### What the task requires
Write out every line exactly, from the first line of the records below through the line that contains "index 4660238..d9450bd 100644".

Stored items
========================
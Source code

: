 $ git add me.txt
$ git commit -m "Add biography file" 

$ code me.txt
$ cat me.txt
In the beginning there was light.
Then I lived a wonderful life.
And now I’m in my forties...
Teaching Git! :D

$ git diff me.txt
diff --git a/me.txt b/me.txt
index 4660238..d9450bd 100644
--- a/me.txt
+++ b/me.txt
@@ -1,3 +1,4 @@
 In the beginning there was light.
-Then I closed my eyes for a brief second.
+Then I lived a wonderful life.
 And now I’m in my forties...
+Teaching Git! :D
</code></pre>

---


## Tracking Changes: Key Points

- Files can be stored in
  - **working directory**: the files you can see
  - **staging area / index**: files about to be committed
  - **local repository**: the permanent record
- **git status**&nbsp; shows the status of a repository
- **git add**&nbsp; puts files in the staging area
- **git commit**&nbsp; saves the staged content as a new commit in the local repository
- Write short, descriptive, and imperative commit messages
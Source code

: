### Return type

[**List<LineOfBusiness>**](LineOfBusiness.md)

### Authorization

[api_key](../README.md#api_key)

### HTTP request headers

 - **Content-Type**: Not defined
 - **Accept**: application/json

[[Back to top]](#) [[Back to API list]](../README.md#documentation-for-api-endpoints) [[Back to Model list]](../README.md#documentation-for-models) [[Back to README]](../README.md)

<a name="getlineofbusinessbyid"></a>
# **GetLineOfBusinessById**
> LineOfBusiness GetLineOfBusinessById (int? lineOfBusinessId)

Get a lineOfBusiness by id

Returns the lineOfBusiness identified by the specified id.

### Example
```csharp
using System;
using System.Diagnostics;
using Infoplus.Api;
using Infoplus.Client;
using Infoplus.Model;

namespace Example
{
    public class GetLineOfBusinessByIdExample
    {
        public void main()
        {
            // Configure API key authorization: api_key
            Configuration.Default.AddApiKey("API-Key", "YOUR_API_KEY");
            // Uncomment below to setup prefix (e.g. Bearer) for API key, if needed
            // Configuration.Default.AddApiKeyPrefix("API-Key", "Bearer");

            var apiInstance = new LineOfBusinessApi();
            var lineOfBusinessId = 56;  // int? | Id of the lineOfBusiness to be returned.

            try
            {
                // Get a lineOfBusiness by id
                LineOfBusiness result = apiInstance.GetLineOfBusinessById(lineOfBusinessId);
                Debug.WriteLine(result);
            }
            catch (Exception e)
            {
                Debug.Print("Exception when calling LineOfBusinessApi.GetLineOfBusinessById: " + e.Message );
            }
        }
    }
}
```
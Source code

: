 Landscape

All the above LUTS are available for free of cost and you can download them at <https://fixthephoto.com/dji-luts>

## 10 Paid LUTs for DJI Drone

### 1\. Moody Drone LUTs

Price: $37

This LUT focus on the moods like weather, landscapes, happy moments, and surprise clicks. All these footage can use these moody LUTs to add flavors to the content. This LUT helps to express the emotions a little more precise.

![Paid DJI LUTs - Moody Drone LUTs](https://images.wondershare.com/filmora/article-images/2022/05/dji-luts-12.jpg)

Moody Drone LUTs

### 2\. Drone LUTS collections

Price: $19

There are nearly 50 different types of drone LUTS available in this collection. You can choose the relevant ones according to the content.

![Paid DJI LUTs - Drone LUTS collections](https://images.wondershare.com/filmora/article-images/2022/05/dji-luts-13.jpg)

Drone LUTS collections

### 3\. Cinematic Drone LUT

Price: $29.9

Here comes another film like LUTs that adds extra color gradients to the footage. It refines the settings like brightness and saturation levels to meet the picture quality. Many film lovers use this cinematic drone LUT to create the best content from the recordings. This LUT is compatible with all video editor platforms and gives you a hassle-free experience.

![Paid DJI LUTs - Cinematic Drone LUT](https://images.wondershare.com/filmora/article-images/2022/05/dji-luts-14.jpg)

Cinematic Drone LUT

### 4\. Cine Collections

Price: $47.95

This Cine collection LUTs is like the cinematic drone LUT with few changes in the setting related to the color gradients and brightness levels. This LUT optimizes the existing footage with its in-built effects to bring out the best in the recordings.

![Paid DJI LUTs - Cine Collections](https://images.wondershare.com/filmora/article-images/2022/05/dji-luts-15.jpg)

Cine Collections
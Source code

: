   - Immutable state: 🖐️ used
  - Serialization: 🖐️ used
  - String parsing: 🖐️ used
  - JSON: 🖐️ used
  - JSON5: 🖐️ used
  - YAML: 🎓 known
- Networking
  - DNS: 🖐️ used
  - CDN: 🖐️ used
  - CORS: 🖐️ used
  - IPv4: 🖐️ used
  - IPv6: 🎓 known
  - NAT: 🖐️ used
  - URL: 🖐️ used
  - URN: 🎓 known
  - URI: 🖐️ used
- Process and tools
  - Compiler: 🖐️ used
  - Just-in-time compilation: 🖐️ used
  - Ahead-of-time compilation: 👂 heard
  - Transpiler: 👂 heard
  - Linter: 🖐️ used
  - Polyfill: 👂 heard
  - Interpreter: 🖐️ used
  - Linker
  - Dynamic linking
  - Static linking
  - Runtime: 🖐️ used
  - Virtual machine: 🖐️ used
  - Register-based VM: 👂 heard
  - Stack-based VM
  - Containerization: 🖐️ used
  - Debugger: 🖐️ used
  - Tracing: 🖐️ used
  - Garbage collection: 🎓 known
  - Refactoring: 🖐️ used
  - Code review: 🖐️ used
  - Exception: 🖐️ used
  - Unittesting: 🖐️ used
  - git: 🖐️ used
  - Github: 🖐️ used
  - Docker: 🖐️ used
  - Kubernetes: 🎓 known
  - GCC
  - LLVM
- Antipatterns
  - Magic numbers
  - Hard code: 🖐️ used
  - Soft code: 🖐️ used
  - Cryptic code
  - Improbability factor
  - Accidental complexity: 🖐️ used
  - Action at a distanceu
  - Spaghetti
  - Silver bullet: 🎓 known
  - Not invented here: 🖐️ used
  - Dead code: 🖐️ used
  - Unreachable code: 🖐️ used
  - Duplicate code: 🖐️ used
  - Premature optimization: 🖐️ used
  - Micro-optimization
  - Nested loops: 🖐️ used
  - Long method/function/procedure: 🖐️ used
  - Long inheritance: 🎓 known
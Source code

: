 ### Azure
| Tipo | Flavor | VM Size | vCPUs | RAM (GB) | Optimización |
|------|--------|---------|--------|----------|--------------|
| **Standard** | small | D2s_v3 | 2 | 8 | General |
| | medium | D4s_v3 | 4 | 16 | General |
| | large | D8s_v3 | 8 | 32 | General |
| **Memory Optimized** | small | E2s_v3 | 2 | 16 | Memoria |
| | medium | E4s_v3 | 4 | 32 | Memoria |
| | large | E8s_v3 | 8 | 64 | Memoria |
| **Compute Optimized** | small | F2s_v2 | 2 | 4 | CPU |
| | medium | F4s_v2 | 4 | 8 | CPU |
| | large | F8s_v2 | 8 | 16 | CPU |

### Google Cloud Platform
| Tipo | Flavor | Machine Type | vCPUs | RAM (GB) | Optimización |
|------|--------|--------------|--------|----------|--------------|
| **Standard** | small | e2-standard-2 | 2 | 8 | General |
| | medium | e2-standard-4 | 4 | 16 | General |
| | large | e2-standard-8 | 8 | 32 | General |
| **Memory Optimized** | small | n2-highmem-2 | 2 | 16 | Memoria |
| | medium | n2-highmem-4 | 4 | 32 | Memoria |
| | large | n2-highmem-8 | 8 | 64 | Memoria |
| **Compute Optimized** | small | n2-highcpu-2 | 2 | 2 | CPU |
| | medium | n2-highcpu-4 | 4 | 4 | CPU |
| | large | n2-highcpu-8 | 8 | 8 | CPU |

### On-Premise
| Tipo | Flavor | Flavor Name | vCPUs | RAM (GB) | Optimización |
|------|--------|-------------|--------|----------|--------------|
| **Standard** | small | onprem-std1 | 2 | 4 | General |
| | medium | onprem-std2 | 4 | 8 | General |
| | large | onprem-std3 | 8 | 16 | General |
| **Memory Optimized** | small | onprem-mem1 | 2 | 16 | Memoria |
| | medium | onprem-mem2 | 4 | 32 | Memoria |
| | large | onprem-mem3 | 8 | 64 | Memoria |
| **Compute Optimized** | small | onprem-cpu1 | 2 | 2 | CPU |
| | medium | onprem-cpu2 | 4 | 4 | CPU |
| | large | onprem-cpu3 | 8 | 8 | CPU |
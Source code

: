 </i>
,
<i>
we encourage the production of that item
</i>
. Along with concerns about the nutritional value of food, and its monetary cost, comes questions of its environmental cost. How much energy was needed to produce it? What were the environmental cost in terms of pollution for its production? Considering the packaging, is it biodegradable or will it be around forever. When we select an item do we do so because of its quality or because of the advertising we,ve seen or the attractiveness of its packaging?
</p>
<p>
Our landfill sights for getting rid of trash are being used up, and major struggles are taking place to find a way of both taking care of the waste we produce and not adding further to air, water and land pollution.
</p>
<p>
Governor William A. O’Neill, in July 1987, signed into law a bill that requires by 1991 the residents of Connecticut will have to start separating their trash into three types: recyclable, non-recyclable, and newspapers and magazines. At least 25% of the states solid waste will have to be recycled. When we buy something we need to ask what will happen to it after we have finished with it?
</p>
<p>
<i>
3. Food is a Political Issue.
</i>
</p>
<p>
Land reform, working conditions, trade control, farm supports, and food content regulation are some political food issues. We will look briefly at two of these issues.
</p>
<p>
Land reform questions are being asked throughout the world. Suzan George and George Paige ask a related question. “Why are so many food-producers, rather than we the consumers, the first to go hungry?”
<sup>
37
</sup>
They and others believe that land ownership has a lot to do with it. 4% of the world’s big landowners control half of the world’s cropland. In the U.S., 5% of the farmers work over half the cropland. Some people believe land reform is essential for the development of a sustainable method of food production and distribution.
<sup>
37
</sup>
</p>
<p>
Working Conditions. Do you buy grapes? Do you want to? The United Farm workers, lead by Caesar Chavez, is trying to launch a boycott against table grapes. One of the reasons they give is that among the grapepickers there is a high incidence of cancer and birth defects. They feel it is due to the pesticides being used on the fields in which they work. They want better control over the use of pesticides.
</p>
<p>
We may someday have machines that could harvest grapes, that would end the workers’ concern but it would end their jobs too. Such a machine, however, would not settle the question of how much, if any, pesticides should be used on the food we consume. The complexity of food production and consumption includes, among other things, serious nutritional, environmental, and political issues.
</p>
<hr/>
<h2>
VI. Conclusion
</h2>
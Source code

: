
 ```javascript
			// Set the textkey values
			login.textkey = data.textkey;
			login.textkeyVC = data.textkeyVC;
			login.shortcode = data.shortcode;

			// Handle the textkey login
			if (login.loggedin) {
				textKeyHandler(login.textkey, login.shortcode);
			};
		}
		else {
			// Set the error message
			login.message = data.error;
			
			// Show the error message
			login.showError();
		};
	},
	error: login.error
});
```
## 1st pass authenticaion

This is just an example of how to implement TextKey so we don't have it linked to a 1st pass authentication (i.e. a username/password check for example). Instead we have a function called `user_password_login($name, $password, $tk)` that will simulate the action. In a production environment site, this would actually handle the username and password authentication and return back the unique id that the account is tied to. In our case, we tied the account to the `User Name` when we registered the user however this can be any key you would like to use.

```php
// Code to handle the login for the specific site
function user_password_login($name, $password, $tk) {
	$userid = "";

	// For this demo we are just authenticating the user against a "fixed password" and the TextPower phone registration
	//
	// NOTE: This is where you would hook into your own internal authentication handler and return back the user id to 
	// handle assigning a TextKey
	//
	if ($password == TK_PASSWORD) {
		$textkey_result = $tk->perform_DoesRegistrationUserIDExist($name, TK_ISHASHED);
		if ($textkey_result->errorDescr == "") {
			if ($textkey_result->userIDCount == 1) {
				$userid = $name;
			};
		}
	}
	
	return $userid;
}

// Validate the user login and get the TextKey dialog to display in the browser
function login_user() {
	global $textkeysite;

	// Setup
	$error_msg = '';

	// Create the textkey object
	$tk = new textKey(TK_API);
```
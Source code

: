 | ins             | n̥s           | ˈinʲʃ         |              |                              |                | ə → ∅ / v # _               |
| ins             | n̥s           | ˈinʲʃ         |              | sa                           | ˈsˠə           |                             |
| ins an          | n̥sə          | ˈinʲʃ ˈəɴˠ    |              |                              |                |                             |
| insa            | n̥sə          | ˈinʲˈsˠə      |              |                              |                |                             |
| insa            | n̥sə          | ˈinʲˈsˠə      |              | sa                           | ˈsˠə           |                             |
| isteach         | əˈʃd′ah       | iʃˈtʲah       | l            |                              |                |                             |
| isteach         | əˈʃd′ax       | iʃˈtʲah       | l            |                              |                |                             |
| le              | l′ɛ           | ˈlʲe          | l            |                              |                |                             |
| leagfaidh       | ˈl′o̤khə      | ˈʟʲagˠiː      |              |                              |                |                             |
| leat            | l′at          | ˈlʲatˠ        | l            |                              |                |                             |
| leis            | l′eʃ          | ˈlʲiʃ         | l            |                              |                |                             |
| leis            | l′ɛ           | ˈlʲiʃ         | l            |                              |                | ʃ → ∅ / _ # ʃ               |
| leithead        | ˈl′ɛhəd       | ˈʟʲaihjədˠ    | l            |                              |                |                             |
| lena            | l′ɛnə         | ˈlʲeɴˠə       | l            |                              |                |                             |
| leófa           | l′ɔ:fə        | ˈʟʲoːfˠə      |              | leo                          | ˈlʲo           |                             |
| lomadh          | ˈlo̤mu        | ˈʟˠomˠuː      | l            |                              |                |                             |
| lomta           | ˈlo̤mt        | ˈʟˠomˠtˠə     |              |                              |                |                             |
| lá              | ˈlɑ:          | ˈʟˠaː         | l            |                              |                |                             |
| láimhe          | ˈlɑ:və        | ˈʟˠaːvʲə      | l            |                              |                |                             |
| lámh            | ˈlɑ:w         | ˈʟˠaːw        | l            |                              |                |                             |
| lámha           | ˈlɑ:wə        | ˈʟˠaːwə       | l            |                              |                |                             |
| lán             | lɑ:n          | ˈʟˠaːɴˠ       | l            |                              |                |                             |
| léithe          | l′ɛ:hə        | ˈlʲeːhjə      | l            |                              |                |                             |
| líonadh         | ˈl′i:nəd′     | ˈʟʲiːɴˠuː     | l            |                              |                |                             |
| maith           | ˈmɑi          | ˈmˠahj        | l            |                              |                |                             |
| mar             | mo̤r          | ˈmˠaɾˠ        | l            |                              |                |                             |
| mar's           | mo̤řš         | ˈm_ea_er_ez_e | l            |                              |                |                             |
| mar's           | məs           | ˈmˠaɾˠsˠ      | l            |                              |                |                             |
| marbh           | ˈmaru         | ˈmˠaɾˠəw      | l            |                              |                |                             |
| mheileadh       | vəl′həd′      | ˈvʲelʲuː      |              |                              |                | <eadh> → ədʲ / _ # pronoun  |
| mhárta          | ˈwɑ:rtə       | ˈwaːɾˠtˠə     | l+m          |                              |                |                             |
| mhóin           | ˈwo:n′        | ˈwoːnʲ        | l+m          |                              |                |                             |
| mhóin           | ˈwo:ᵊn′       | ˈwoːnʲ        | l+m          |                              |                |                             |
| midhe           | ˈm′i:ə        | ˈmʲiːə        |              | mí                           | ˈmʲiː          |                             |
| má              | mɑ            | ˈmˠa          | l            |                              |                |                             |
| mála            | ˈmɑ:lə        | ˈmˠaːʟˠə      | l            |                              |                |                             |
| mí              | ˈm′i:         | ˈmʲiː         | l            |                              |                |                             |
========================
### Output of the task
Source code

: $ git add me.txt
$ git commit -m "Add biography file" 

$ code me.txt
$ cat me.txt
In the beginning there was light.
Then I lived a wonderful life.
And now I’m in my forties...
Teaching Git! :D

$ git diff me.txt
diff --git a/me.txt b/me.txt
index 4660238..d9450bd 100644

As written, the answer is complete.